Jenderal Die, Kaoru maupun Hakuei tetap sigap dengan pedang di pinggang mereka.
“Bagaimana
dengan lukamu?”
Shinya terdiam
sejenak ketika Die tiba-tiba berjongkok di depannya dan menanyakan keadaannya.
“Kurasa sudah
mulai baik.”
“Masih sakit?”
“Umm…” ia
bergeleng.
Tak sadar Kyo
memperhatikannya dengan mata yang tak senang.
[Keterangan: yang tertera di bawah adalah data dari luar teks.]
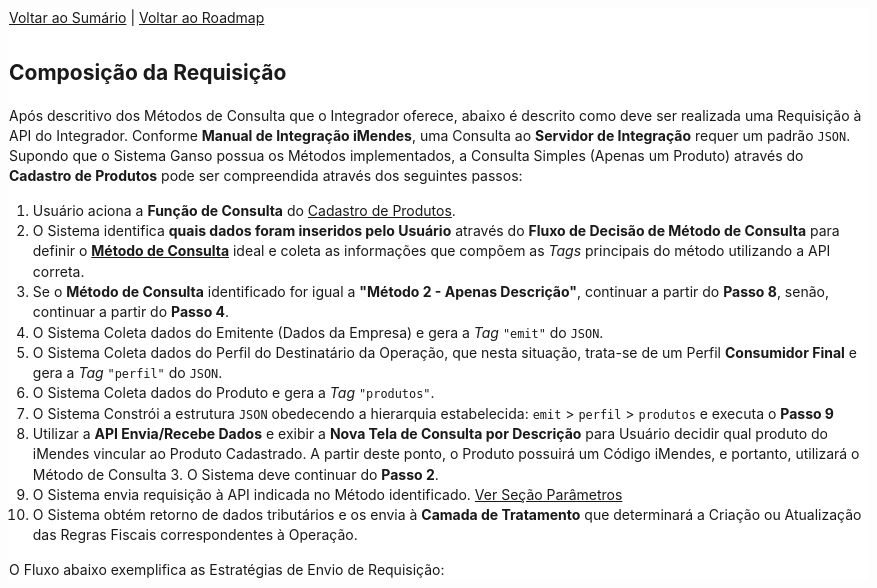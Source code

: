[Voltar ao Sumário](#introdução) | [Voltar ao Roadmap](#roadmap)

## Composição da Requisição

Após descritivo dos Métodos de Consulta que o Integrador oferece, abaixo é descrito como deve ser realizada uma Requisição à API do Integrador.
Conforme **Manual de Integração iMendes**, uma Consulta ao **Servidor de Integração** requer um padrão `JSON`. Supondo que o Sistema Ganso possua os Métodos implementados, a Consulta Simples (Apenas um Produto) através do **Cadastro de Produtos** pode ser compreendida através dos seguintes passos:

1. Usuário aciona a **Função de Consulta** do [Cadastro de Produtos](#alterações-no-cadastro-de-produtos).
2. O Sistema identifica **quais dados foram inseridos pelo Usuário** através do **Fluxo de Decisão de Método de Consulta** para definir o [**Método de Consulta**](#métodos-de-consulta) ideal e coleta as informações que compõem as _Tags_ principais do método utilizando a API correta.
3. Se o **Método de Consulta** identificado for igual a **"Método 2 - Apenas Descrição"**, continuar a partir do **Passo 8**, senão, continuar a partir do **Passo 4**.
4. O Sistema Coleta dados do Emitente (Dados da Empresa) e gera a _Tag_ `"emit"` do `JSON`.
5. O Sistema Coleta dados do Perfil do Destinatário da Operação, que nesta situação, trata-se de um Perfil **Consumidor Final** e gera a _Tag_ `"perfil"` do `JSON`.
6. O Sistema Coleta dados do Produto e gera a _Tag_ `"produtos"`.
7. O Sistema Constrói a estrutura `JSON` obedecendo a hierarquia estabelecida: `emit` > `perfil` > `produtos` e executa o **Passo 9**
8. Utilizar a **API Envia/Recebe Dados** e exibir a **Nova Tela de Consulta por Descrição** para Usuário decidir qual produto do iMendes vincular ao Produto Cadastrado. A partir deste ponto, o Produto possuirá um Código iMendes, e portanto, utilizará o Método de Consulta 3. O Sistema deve continuar do **Passo 2**.
9. O Sistema envia requisição à API indicada no Método identificado. [Ver Seção Parâmetros](#parâmetros-imendes)
10. O Sistema obtém retorno de dados tributários e os envia à **Camada de Tratamento** que determinará a Criação ou Atualização das Regras Fiscais correspondentes à Operação.

O Fluxo abaixo exemplifica as Estratégias de Envio de Requisição:
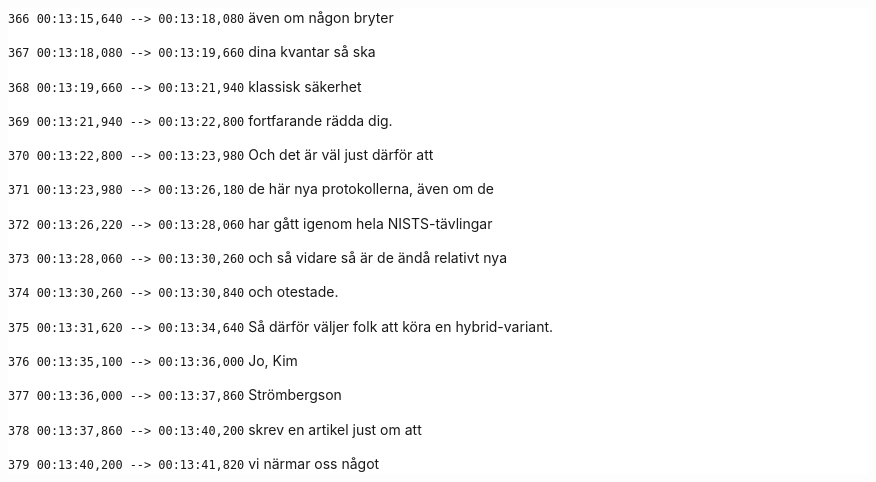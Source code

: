 

`366 00:13:15,640 --> 00:13:18,080`
även om någon bryter



`367 00:13:18,080 --> 00:13:19,660`
dina kvantar så ska



`368 00:13:19,660 --> 00:13:21,940`
klassisk säkerhet



`369 00:13:21,940 --> 00:13:22,800`
fortfarande rädda dig.



`370 00:13:22,800 --> 00:13:23,980`
Och det är väl just därför att



`371 00:13:23,980 --> 00:13:26,180`
de här nya protokollerna, även om de



`372 00:13:26,220 --> 00:13:28,060`
har gått igenom hela NISTS-tävlingar



`373 00:13:28,060 --> 00:13:30,260`
och så vidare så är de ändå relativt nya



`374 00:13:30,260 --> 00:13:30,840`
och otestade.



`375 00:13:31,620 --> 00:13:34,640`
Så därför väljer folk att köra en hybrid-variant.



`376 00:13:35,100 --> 00:13:36,000`
Jo, Kim



`377 00:13:36,000 --> 00:13:37,860`
Strömbergson



`378 00:13:37,860 --> 00:13:40,200`
skrev en artikel just om att



`379 00:13:40,200 --> 00:13:41,820`
vi närmar oss något
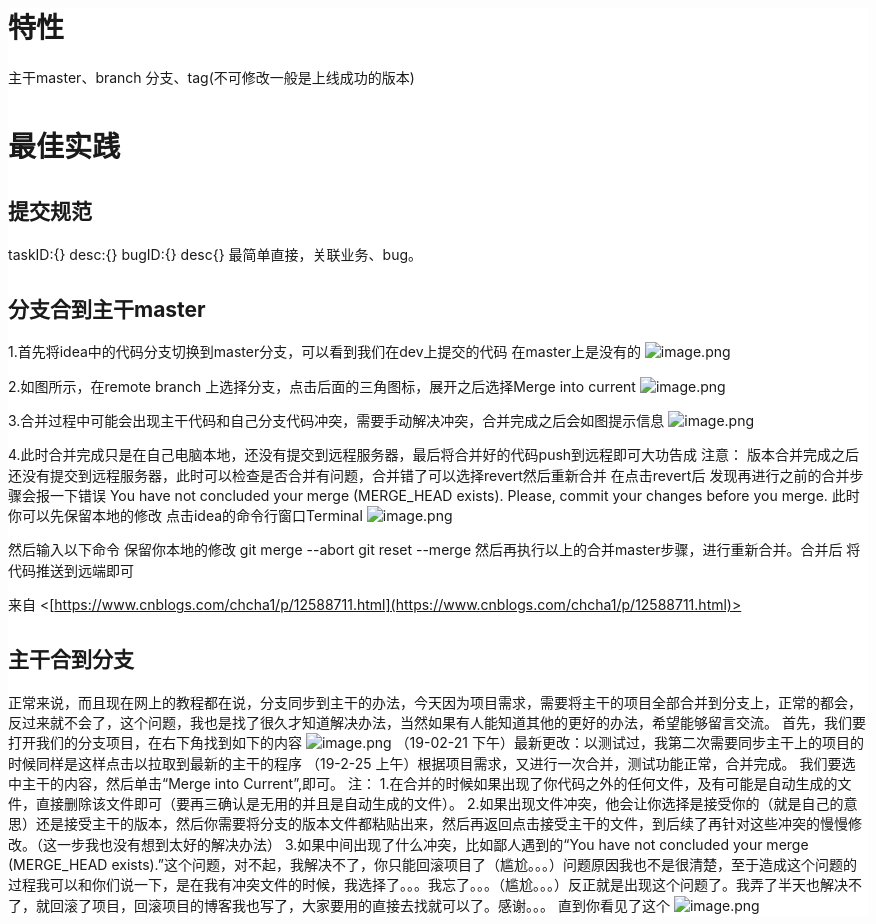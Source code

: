 
# 特性
主干master、branch 分支、tag(不可修改一般是上线成功的版本)
# 最佳实践
## 提交规范
taskID:{} 
desc:{}
bugID:{}
desc{}
最简单直接，关联业务、bug。
## 分支合到主干master
1.首先将idea中的代码分支切换到master分支，可以看到我们在dev上提交的代码 在master上是没有的
![image.png](https://cdn.nlark.com/yuque/0/2021/png/2811836/1631858947278-f60a5d0b-b3bf-4a8c-84a5-1af61c6633f6.png#averageHue=%23f6f4f1&clientId=u6748753d-b83d-4&from=paste&id=u1492b374&name=image.png&originHeight=423&originWidth=715&originalType=url&ratio=1&rotation=0&showTitle=false&size=39190&status=done&style=none&taskId=u3837654f-3aaa-48a8-87ff-d9c9a547915&title=)


2.如图所示，在remote branch 上选择分支，点击后面的三角图标，展开之后选择Merge into current
![image.png](https://cdn.nlark.com/yuque/0/2021/png/2811836/1631858947248-e60cac7b-86e8-44a3-8ab5-75b3311ca869.png#averageHue=%23f6f5f3&clientId=u6748753d-b83d-4&from=paste&id=u9c66c3a0&name=image.png&originHeight=426&originWidth=668&originalType=url&ratio=1&rotation=0&showTitle=false&size=33912&status=done&style=none&taskId=udfb7d568-734b-4a09-9b2d-683cbe32437&title=)


3.合并过程中可能会出现主干代码和自己分支代码冲突，需要手动解决冲突，合并完成之后会如图提示信息
![image.png](https://cdn.nlark.com/yuque/0/2021/png/2811836/1631858947567-4f643981-ebfb-43cd-9e71-e4ce02519540.png#averageHue=%23494e50&clientId=u6748753d-b83d-4&from=paste&id=u34692fdf&name=image.png&originHeight=182&originWidth=631&originalType=url&ratio=1&rotation=0&showTitle=false&size=78788&status=done&style=none&taskId=u189558e2-6ffd-4a07-9894-4652af2c46b&title=)


4.此时合并完成只是在自己电脑本地，还没有提交到远程服务器，最后将合并好的代码push到远程即可大功告成
注意：
版本合并完成之后还没有提交到远程服务器，此时可以检查是否合并有问题，合并错了可以选择revert然后重新合并
在点击revert后 发现再进行之前的合并步骤会报一下错误
You have not concluded your merge (MERGE_HEAD exists). Please, commit your changes before you merge.
此时你可以先保留本地的修改
点击idea的命令行窗口Terminal
![image.png](https://cdn.nlark.com/yuque/0/2021/png/2811836/1631858947108-31bbf67a-e153-43cc-99ef-46f43e8f807c.png#averageHue=%23f8f6f4&clientId=u6748753d-b83d-4&from=paste&id=ud115890f&name=image.png&originHeight=473&originWidth=866&originalType=url&ratio=1&rotation=0&showTitle=false&size=32401&status=done&style=none&taskId=u6a761532-777d-48d6-a269-b9ebbad5c03&title=)

然后输入以下命令 保留你本地的修改
git merge --abort
git reset --merge
然后再执行以上的合并master步骤，进行重新合并。合并后 将代码推送到远端即可

来自 <[https://www.cnblogs.com/chcha1/p/12588711.html](https://www.cnblogs.com/chcha1/p/12588711.html)> 
## 主干合到分支
正常来说，而且现在网上的教程都在说，分支同步到主干的办法，今天因为项目需求，需要将主干的项目全部合并到分支上，正常的都会，反过来就不会了，这个问题，我也是找了很久才知道解决办法，当然如果有人能知道其他的更好的办法，希望能够留言交流。
首先，我们要打开我们的分支项目，在右下角找到如下的内容
![image.png](https://cdn.nlark.com/yuque/0/2021/png/2811836/1631858951107-023d08b1-a618-4d74-829d-a81f232beaa6.png#averageHue=%23ded9d9&clientId=u6748753d-b83d-4&from=paste&id=u60ceb783&name=image.png&originHeight=380&originWidth=603&originalType=url&ratio=1&rotation=0&showTitle=false&size=47380&status=done&style=none&taskId=u2651cff1-d790-4326-9670-ba3f7bce827&title=)
（19-02-21 下午）最新更改：以测试过，我第二次需要同步主干上的项目的时候同样是这样点击以拉取到最新的主干的程序
（19-2-25 上午）根据项目需求，又进行一次合并，测试功能正常，合并完成。
我们要选中主干的内容，然后单击“Merge into Current”,即可。
注：
1.在合并的时候如果出现了你代码之外的任何文件，及有可能是自动生成的文件，直接删除该文件即可（要再三确认是无用的并且是自动生成的文件）。
2.如果出现文件冲突，他会让你选择是接受你的（就是自己的意思）还是接受主干的版本，然后你需要将分支的版本文件都粘贴出来，然后再返回点击接受主干的文件，到后续了再针对这些冲突的慢慢修改。（这一步我也没有想到太好的解决办法）
3.如果中间出现了什么冲突，比如鄙人遇到的“You have not concluded your merge (MERGE_HEAD exists).”这个问题，对不起，我解决不了，你只能回滚项目了（尴尬。。。）问题原因我也不是很清楚，至于造成这个问题的过程我可以和你们说一下，是在我有冲突文件的时候，我选择了。。。我忘了。。。（尴尬。。。）反正就是出现这个问题了。我弄了半天也解决不了，就回滚了项目，回滚项目的博客我也写了，大家要用的直接去找就可以了。感谢。。。
直到你看见了这个
![image.png](https://cdn.nlark.com/yuque/0/2021/png/2811836/1631858951086-61a0c832-503b-431c-8ae0-96a40b620383.png#averageHue=%23e7e6e4&clientId=u6748753d-b83d-4&from=paste&id=ud7415961&name=image.png&originHeight=76&originWidth=187&originalType=url&ratio=1&rotation=0&showTitle=false&size=1550&status=done&style=none&taskId=ud252085a-e7a8-4dec-8457-cfb91e8c146&title=)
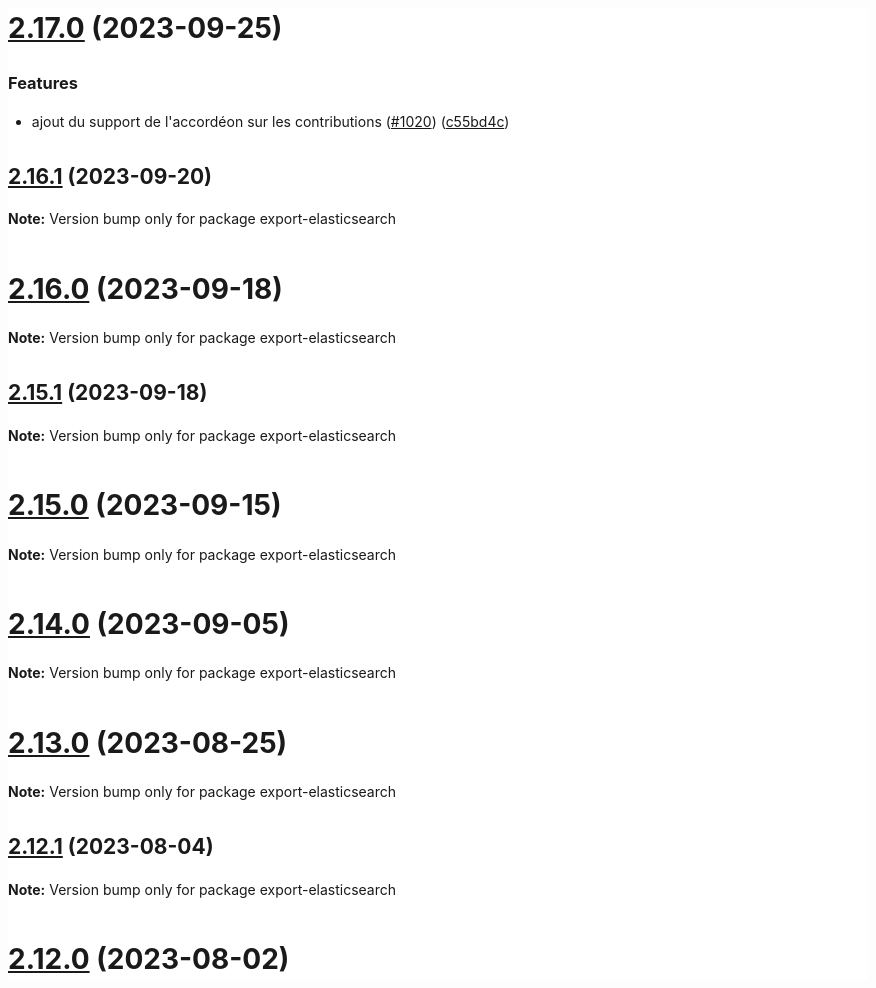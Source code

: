 # [2.17.0](https://github.com/SocialGouv/cdtn-admin/compare/v2.16.1...v2.17.0) (2023-09-25)

### Features

- ajout du support de l'accordéon sur les contributions ([#1020](https://github.com/SocialGouv/cdtn-admin/issues/1020)) ([c55bd4c](https://github.com/SocialGouv/cdtn-admin/commit/c55bd4cb09946c266a7e01775ef17e9884240270))

## [2.16.1](https://github.com/SocialGouv/cdtn-admin/compare/v2.16.0...v2.16.1) (2023-09-20)

**Note:** Version bump only for package export-elasticsearch

# [2.16.0](https://github.com/SocialGouv/cdtn-admin/compare/v2.15.1...v2.16.0) (2023-09-18)

**Note:** Version bump only for package export-elasticsearch

## [2.15.1](https://github.com/SocialGouv/cdtn-admin/compare/v2.15.0...v2.15.1) (2023-09-18)

**Note:** Version bump only for package export-elasticsearch

# [2.15.0](https://github.com/SocialGouv/cdtn-admin/compare/v2.14.0...v2.15.0) (2023-09-15)

**Note:** Version bump only for package export-elasticsearch

# [2.14.0](https://github.com/SocialGouv/cdtn-admin/compare/v2.13.0...v2.14.0) (2023-09-05)

**Note:** Version bump only for package export-elasticsearch

# [2.13.0](https://github.com/SocialGouv/cdtn-admin/compare/v2.12.1...v2.13.0) (2023-08-25)

**Note:** Version bump only for package export-elasticsearch

## [2.12.1](https://github.com/SocialGouv/cdtn-admin/compare/v2.12.0...v2.12.1) (2023-08-04)

**Note:** Version bump only for package export-elasticsearch

# [2.12.0](https://github.com/SocialGouv/cdtn-admin/compare/v2.11.4...v2.12.0) (2023-08-02)
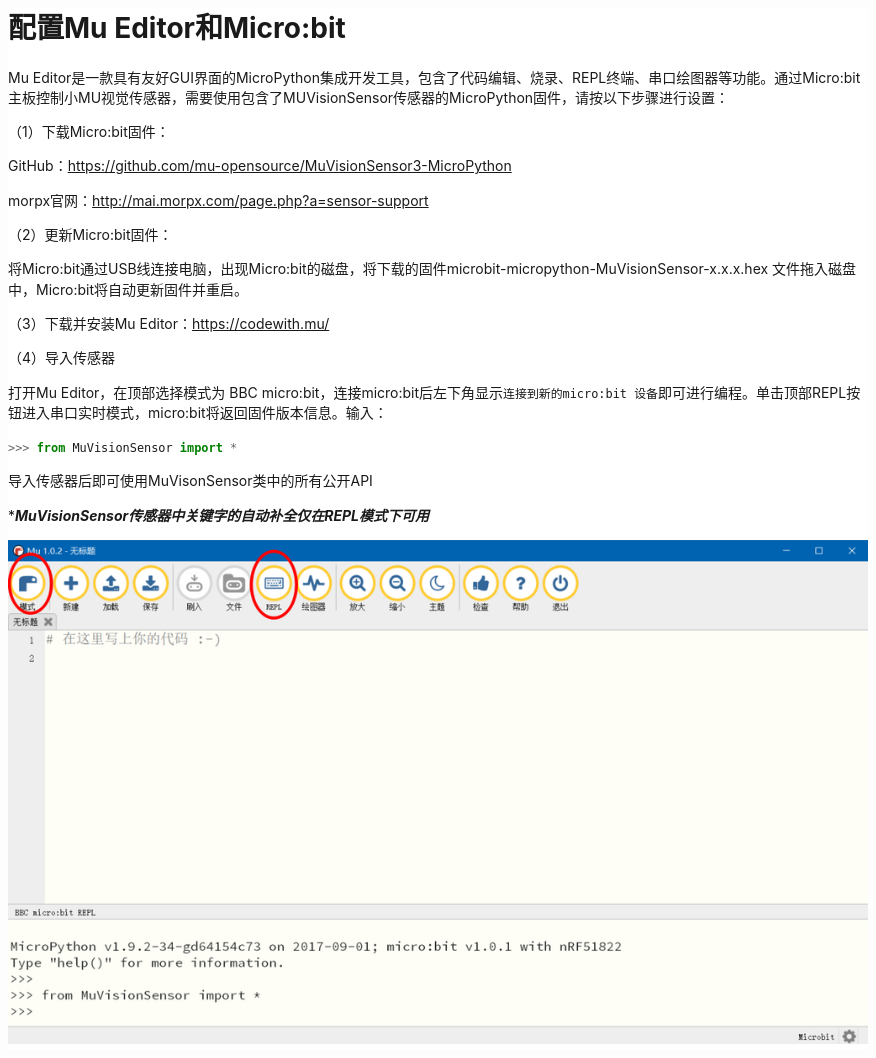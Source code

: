 # 配置Mu Editor和Micro:bit

Mu Editor是一款具有友好GUI界面的MicroPython集成开发工具，包含了代码编辑、烧录、REPL终端、串口绘图器等功能。通过Micro:bit主板控制小MU视觉传感器，需要使用包含了MUVisionSensor传感器的MicroPython固件，请按以下步骤进行设置：

（1）下载Micro:bit固件：

GitHub：<https://github.com/mu-opensource/MuVisionSensor3-MicroPython>

morpx官网：<http://mai.morpx.com/page.php?a=sensor-support>

（2）更新Micro:bit固件：

将Micro:bit通过USB线连接电脑，出现Micro:bit的磁盘，将下载的固件microbit-micropython-MuVisionSensor-x.x.x.hex 文件拖入磁盘中，Micro:bit将自动更新固件并重启。

（3）下载并安装Mu Editor：<https://codewith.mu/>

（4）导入传感器

打开Mu Editor，在顶部选择模式为 BBC micro:bit，连接micro:bit后左下角显示`连接到新的micro:bit 设备`即可进行编程。单击顶部REPL按钮进入串口实时模式，micro:bit将返回固件版本信息。输入：

```python
>>> from MuVisionSensor import *
```

导入传感器后即可使用MuVisonSensor类中的所有公开API

****MuVisionSensor传感器中关键字的自动补全仅在REPL模式下可用***

![](./images/MicroPython_imported.png)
Die yang melihatnya membalasnya
dengan mata sengit. Sengaja untuk angkuh. Kyo melengos dengan muka sebal.
Pertarungan sengit antara Jenderal Die dan Kyo bisa saja menjadi agenda yang
panjang sebelum akhirnya Kaoru memanggil Jenderal Die dengan nada yang panik.
“Jenderal!”
Die menoleh.
“Ada yang tak
beres dengan Hakuei!”
Die segera
beranjak mendekati Kaoru. Shinya, Kyo dan Pangeran Hyde pun demikian. Mereka
mengerubungi Hakuei yang kelihatan kesakitan.
“Haku! Kau
kenapa?” tanya Die sedikit panik.
Hakuei
tersenyum dengan nafas yang tersengal, keringatnya mengucur banyak. “Aku tidak
ap- AAAAHH!!” ia mengerang kesakitan sambil memegangi bahunya yang terluka.
“Gawat!” Die
segera membantunya melepaskan baju zirahnya dan merobek kain pakaiannya pada
bahunya yang terluka. Mereka semua terkejut karena luka Hakuei terlihat parah.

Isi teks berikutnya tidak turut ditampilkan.